Problem description: Go through the records line by line from the top and repeat each one exactly, ending with the line that contains "2. 带有拉格朗日余项的n阶泰勒公式 **注意对余项的估计**".
§
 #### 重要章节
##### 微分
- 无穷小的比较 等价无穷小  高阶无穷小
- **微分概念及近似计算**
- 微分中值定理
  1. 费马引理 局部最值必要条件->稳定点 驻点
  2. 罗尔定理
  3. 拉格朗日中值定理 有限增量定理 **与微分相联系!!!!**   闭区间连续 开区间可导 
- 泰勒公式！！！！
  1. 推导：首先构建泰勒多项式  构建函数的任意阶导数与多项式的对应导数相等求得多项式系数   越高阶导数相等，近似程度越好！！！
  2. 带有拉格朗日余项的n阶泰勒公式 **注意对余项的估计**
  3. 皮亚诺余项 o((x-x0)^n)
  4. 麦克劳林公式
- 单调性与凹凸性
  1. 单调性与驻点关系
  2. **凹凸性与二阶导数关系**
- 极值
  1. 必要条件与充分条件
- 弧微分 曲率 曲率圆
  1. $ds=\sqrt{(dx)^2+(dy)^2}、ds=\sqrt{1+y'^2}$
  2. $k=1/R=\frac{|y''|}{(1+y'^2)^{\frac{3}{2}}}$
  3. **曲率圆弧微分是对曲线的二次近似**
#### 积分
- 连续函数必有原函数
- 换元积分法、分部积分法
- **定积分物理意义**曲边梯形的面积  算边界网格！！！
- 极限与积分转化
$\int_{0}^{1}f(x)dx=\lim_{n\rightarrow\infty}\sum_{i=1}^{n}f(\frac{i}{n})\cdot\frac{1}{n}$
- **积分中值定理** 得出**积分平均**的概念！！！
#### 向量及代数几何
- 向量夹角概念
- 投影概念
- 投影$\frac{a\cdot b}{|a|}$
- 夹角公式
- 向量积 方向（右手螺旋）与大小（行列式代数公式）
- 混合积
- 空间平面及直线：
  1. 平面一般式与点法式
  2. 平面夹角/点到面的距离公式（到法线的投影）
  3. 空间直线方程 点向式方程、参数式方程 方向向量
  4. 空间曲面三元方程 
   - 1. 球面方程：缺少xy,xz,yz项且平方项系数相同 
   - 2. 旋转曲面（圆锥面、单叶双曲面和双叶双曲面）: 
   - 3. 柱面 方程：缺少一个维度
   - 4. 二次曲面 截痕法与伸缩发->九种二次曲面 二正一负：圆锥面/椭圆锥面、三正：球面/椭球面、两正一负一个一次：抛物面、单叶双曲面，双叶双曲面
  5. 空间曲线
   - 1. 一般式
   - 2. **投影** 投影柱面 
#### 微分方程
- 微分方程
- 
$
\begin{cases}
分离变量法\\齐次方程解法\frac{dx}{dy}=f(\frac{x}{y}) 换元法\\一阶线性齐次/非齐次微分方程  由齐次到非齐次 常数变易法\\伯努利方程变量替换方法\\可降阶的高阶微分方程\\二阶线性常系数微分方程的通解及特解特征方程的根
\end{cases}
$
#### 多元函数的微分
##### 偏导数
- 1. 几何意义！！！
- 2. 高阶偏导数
§
The completed task:
 #### 重要章节
##### 微分
- 无穷小的比较 等价无穷小  高阶无穷小
- **微分概念及近似计算**
- 微分中值定理
  1. 费马引理 局部最值必要条件->稳定点 驻点
  2. 罗尔定理
  3. 拉格朗日中值定理 有限增量定理 **与微分相联系!!!!**   闭区间连续 开区间可导 
- 泰勒公式！！！！
  1. 推导：首先构建泰勒多项式  构建函数的任意阶导数与多项式的对应导数相等求得多项式系数   越高阶导数相等，近似程度越好！！！
  2. 带有拉格朗日余项的n阶泰勒公式 **注意对余项的估计**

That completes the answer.